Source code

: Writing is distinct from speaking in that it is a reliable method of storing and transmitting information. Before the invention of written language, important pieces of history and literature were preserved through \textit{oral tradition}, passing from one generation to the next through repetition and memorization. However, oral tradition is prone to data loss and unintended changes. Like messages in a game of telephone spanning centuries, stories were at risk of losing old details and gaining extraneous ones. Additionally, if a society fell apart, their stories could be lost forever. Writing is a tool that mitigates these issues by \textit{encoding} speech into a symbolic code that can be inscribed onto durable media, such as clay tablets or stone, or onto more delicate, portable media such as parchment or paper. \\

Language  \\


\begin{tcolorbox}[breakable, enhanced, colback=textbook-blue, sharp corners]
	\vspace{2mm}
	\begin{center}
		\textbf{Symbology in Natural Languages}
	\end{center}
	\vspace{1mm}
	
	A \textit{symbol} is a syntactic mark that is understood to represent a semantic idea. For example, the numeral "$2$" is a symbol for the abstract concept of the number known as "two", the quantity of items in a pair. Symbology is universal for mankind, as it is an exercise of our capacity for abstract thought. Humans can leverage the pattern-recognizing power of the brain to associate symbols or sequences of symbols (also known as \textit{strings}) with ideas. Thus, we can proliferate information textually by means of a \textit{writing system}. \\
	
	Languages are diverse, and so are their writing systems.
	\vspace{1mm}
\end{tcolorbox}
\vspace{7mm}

____

ABOUT THIS TASK:
What are the lines above that hold the string "their"? Copy them.

RESULT:
: Writing is distinct from speaking in that it is a reliable method of storing and transmitting information. Before the invention of written language, important pieces of history and literature were preserved through \textit{oral tradition}, passing from one generation to the next through repetition and memorization. However, oral tradition is prone to data loss and unintended changes. Like messages in a game of telephone spanning centuries, stories were at risk of losing old details and gaining extraneous ones. Additionally, if a society fell apart, their stories could be lost forever. Writing is a tool that mitigates these issues by \textit{encoding} speech into a symbolic code that can be inscribed onto durable media, such as clay tablets or stone, or onto more delicate, portable media such as parchment or paper. \\
	Languages are diverse, and so are their writing systems.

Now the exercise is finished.